Je voudrais terminer en vous disant que ce sont les gouvernements qui sont en charge des relations entre les États. Mais l’amitié qui réunit nos deux peuples a un caractère populaire, qui touche l’ensemble des citoyens de nos deux nations. En m’adressant à vous, je voudrais m’adresser non seulement à des journalistes, mais aussi à la nation tout entière, au peuple arménien et le convaincre que le peuple français est attentif à son destin, à sa marche vers le progrès depuis quelques années et que nous souhaitons, au fond du cœur, l’aider dans cette voie.

Q. : (inaudible)

R. : Je voudrais apporter plusieurs éléments de réponse à cette question. D’abord, la France est respectueuse de l’indépendance des nations. Elle n’a pas l’habitude de prendre position dans les débats internes. Premier élément de considération. Naturellement, nous avons constaté que l’OSCE accomplissait ici une mission d’observation du déroulement des élections. La France est membre de l’OSCE, comme l’Arménie et je trouve que c’était quelque chose qui méritait d’être pris en considération, du fait que pour le déroulement de ces élections, les autorités ont demandé à l’OSCE d’assurer cette mission. J’ai lu ce rapport avec beaucoup d’attention. Nous avons parlé de cette question avec le Président Ter-Petrossian avec qui il y a un esprit de transparence et de franchise qui caractérise le dialogue entre amis, et le Président Ter-Petrossian a bien voulu m’indiquer qu’il avait l’intention de prendre acte des suggestions de ces documents et de faire en sorte qu’à l’avenir les dispositions applicables en matière électorale soient modifiées, comme le suggère le rapport des observateurs.

Q. : (inaudible)

R. : J’ai assez à faire avec les problèmes qui se posent réellement pour que je ne me charge pas des problèmes qui pourraient survenir. Et je ne veux pas me mêler des affaires intérieures arméniennes. Qu’il y ait une opposition en Arménie, ce n’est pas très original, qu’elle conteste les élections, ce n’est pas très original non plus. Qu’elle fasse des recours, cela prouve qu’il y a un État de droit. Toutefois, les relations État-État ne seront pas modifiées. Il y a des élections dans chacun de nos pays. M. Mitterrand a été président de la République, M. Chirac a été élu, il ne vous est pas venu à l’idée que nous allions changer l’état des relations entre la France et l’Arménie parce qu’il y avait eu des élections en France. Je le répète : je n’ai pas l’intention d’entrer dans ces débats entre la majorité et l’opposition arménienne. Il y a un proverbe en France : « Chacun son métier et les vaches seront bien gardées ».

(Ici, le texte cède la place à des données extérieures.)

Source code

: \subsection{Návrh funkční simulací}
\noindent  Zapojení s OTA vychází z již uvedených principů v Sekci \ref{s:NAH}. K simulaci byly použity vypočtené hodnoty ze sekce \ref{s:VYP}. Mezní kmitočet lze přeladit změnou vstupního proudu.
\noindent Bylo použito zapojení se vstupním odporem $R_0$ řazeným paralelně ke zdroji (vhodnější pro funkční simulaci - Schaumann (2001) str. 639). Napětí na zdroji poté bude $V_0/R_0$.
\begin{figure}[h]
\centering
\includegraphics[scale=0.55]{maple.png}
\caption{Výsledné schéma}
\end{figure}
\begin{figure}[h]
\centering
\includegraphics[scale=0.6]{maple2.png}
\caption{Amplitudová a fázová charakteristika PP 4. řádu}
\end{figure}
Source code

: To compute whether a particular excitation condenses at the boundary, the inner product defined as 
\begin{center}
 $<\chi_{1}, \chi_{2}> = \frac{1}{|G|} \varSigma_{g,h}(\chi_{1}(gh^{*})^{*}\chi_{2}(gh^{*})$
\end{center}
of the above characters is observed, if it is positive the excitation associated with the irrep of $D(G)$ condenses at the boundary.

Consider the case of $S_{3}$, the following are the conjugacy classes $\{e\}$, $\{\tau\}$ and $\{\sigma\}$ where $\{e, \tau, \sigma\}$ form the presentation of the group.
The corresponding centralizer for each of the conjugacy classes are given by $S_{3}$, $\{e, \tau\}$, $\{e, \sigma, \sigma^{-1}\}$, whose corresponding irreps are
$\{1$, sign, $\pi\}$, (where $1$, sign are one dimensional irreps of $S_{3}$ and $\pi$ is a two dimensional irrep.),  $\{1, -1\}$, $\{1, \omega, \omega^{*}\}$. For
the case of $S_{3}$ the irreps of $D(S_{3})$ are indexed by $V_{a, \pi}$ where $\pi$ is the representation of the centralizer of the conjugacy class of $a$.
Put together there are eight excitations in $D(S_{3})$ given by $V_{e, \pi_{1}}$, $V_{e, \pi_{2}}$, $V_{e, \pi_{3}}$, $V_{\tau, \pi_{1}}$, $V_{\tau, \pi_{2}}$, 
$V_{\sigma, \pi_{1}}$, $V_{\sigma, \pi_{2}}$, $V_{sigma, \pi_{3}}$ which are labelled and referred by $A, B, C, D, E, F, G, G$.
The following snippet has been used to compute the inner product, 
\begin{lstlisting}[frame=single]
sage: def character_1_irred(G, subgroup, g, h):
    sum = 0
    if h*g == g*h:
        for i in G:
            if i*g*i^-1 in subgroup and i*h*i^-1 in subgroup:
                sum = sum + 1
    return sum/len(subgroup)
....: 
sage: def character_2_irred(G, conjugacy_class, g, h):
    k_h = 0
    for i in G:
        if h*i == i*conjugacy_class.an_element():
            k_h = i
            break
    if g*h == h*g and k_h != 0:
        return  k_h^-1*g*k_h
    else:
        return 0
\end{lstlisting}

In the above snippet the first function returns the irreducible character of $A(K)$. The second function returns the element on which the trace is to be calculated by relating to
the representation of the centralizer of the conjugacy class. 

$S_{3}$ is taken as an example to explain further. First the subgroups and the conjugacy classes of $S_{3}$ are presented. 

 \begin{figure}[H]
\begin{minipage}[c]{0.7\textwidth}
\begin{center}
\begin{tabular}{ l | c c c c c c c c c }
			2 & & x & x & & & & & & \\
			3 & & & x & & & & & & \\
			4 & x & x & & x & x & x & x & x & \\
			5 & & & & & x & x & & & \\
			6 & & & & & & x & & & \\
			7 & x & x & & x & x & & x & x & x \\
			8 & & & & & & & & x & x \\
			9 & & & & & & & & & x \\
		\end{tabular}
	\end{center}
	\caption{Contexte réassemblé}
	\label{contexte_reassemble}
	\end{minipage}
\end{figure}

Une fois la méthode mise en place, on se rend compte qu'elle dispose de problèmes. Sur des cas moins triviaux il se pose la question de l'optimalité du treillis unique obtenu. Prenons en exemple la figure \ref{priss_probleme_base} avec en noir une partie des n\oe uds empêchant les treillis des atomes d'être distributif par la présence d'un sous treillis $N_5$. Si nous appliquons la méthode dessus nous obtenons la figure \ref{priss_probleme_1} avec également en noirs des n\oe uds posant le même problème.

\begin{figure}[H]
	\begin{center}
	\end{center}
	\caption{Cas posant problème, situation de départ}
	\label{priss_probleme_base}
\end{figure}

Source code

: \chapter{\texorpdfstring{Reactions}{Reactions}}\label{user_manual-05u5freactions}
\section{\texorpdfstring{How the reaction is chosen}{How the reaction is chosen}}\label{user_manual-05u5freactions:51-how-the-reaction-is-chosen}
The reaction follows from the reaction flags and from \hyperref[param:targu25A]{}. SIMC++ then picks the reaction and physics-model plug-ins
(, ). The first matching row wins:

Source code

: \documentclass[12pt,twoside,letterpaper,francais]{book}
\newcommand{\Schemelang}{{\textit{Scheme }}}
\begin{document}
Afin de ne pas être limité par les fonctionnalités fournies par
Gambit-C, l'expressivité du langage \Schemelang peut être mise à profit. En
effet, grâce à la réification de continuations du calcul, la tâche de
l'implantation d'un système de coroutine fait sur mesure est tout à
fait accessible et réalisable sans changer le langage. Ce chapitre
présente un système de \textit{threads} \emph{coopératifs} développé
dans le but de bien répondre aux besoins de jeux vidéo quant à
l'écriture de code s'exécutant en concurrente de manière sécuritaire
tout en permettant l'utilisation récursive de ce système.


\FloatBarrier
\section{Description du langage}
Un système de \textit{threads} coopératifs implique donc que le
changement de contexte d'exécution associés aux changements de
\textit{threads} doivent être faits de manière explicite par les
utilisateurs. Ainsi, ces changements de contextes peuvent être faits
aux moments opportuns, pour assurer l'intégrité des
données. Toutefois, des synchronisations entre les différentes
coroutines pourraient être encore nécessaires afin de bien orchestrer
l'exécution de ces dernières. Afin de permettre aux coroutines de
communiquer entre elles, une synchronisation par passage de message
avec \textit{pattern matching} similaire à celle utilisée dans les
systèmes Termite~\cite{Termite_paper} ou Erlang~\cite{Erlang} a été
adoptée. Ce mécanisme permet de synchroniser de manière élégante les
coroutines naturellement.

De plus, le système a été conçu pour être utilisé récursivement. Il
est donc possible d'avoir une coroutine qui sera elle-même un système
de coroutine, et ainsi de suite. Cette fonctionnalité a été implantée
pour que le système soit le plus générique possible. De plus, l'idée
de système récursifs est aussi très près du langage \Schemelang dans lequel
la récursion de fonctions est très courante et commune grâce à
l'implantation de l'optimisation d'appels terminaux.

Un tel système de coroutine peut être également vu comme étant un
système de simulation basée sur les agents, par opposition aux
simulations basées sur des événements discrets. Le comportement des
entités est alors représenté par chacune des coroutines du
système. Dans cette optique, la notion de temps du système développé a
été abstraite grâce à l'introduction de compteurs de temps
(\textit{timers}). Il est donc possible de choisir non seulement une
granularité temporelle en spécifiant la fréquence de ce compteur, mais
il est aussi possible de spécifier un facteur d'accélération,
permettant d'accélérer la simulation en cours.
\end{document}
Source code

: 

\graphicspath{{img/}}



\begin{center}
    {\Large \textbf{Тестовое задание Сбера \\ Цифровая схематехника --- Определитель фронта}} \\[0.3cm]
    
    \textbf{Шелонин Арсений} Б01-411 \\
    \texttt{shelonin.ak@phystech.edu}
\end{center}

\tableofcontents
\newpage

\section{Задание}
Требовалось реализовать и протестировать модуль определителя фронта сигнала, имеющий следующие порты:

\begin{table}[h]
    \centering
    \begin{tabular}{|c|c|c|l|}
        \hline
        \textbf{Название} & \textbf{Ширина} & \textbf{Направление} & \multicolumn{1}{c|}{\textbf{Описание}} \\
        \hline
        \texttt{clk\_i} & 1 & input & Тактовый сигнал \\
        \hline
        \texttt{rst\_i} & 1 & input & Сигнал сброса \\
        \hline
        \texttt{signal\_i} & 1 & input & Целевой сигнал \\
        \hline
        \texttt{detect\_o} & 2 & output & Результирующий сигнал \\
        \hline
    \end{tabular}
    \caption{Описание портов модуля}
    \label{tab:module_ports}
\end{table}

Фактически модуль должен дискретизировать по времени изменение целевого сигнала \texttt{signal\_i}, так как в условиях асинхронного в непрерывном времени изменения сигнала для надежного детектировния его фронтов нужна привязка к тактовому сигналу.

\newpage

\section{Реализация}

Q. : Vous avez dit que la France s’efforce de trouver la solution au problème du Haut-Karabakh, une version qui serait en mesure de satisfaire toutes les parties. De quelle version peut-il être question si l’Azerbaïdjan insiste sur le maintien de son intégrité et la République du Haut-Karabakh ne peut admettre son existence comme partie constituante de l’Azerbaïdjan. Je voudrais aussi vous rappeler que le Parlement précédent d’Arménie avait adopté une décision selon laquelle la République d’Arménie ne signerait aucun document où il serait fait mention que le Haut-Karabakh est une partie constituante de l’Azerbaïdjan.

R. : Vous venez d’expliquer que le problème est compliqué. Je partage absolument votre point de vue. Vous me demandez si j’ai une solution toute faite. Hélas, non. Mais en revanche, je dois vous dire que, comme nous l’avons fait depuis le début de cette crise, nous souhaitons apporter notre contribution avec d’autres. Nous cherchons une solution pacifique.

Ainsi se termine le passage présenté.